## YOUR TASK
Lines below starting with the line with "H \cdot \delta \vb x^\intercal" and going on through the line with "résultat attendu ;" must be output exactly; the rest of the records must be left out.
[Start of Attachment]
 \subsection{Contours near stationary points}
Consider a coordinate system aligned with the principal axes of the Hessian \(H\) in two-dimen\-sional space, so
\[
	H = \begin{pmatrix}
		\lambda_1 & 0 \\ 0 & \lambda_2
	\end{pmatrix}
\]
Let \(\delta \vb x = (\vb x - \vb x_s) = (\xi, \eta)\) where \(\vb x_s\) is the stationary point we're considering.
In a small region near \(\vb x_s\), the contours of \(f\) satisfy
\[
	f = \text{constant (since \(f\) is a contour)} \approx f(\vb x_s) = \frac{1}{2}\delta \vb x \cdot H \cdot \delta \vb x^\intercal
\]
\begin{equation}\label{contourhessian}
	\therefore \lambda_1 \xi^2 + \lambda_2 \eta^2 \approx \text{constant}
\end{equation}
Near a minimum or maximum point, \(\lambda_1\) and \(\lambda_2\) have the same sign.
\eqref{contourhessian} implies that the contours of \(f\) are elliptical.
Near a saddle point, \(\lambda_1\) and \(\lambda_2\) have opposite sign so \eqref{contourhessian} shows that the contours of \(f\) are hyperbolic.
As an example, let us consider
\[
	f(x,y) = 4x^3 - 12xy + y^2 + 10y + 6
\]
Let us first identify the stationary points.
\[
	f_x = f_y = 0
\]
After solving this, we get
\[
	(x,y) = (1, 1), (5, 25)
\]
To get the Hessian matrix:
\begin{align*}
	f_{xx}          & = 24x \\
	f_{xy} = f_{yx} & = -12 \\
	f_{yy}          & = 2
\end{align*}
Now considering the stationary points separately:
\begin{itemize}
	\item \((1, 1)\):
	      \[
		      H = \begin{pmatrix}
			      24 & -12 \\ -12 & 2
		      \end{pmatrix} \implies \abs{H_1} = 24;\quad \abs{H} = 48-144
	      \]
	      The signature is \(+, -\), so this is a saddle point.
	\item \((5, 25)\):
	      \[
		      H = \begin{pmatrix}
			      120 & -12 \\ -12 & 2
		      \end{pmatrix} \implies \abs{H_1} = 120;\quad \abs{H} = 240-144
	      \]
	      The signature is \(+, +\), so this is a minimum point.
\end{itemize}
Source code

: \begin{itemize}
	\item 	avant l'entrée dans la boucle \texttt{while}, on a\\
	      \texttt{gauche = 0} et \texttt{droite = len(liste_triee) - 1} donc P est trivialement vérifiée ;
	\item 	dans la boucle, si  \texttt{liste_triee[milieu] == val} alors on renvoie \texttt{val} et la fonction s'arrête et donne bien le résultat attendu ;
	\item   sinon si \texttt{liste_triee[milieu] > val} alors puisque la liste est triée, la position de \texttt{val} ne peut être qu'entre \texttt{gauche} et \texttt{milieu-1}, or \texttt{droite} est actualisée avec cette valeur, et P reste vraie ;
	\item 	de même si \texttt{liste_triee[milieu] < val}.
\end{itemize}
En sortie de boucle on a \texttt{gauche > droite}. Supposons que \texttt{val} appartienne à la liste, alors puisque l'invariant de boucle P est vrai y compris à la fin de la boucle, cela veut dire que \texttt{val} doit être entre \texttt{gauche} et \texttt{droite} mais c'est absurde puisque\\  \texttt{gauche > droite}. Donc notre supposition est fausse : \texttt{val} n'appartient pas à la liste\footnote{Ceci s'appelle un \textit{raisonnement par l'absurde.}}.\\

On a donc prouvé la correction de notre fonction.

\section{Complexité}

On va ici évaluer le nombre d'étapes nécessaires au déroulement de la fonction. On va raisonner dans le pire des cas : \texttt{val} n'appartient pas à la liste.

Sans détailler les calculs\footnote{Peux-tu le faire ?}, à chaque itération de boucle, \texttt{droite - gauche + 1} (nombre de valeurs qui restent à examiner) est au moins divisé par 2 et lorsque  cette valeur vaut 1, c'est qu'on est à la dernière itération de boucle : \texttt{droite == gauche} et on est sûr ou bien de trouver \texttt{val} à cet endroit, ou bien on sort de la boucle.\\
[End of Attachment]
## RESPONSE TO THIS EXERCISE
	f = \text{constant (since \(f\) is a contour)} \approx f(\vb x_s) = \frac{1}{2}\delta \vb x \cdot H \cdot \delta \vb x^\intercal
\]
\begin{equation}\label{contourhessian}
	\therefore \lambda_1 \xi^2 + \lambda_2 \eta^2 \approx \text{constant}
\end{equation}
Near a minimum or maximum point, \(\lambda_1\) and \(\lambda_2\) have the same sign.
\eqref{contourhessian} implies that the contours of \(f\) are elliptical.
Near a saddle point, \(\lambda_1\) and \(\lambda_2\) have opposite sign so \eqref{contourhessian} shows that the contours of \(f\) are hyperbolic.
As an example, let us consider
\[
	f(x,y) = 4x^3 - 12xy + y^2 + 10y + 6
\]
Let us first identify the stationary points.
\[
	f_x = f_y = 0
\]
After solving this, we get
\[
	(x,y) = (1, 1), (5, 25)
\]
To get the Hessian matrix:
\begin{align*}
	f_{xx}          & = 24x \\
	f_{xy} = f_{yx} & = -12 \\
	f_{yy}          & = 2
\end{align*}
Now considering the stationary points separately:
\begin{itemize}
	\item \((1, 1)\):
	      \[
		      H = \begin{pmatrix}
			      24 & -12 \\ -12 & 2
		      \end{pmatrix} \implies \abs{H_1} = 24;\quad \abs{H} = 48-144
	      \]
	      The signature is \(+, -\), so this is a saddle point.
	\item \((5, 25)\):
	      \[
		      H = \begin{pmatrix}
			      120 & -12 \\ -12 & 2
		      \end{pmatrix} \implies \abs{H_1} = 120;\quad \abs{H} = 240-144
	      \]
	      The signature is \(+, +\), so this is a minimum point.
\end{itemize}
Source code

: \begin{itemize}
	\item 	avant l'entrée dans la boucle \texttt{while}, on a\\
	      \texttt{gauche = 0} et \texttt{droite = len(liste_triee) - 1} donc P est trivialement vérifiée ;
	\item 	dans la boucle, si  \texttt{liste_triee[milieu] == val} alors on renvoie \texttt{val} et la fonction s'arrête et donne bien le résultat attendu ;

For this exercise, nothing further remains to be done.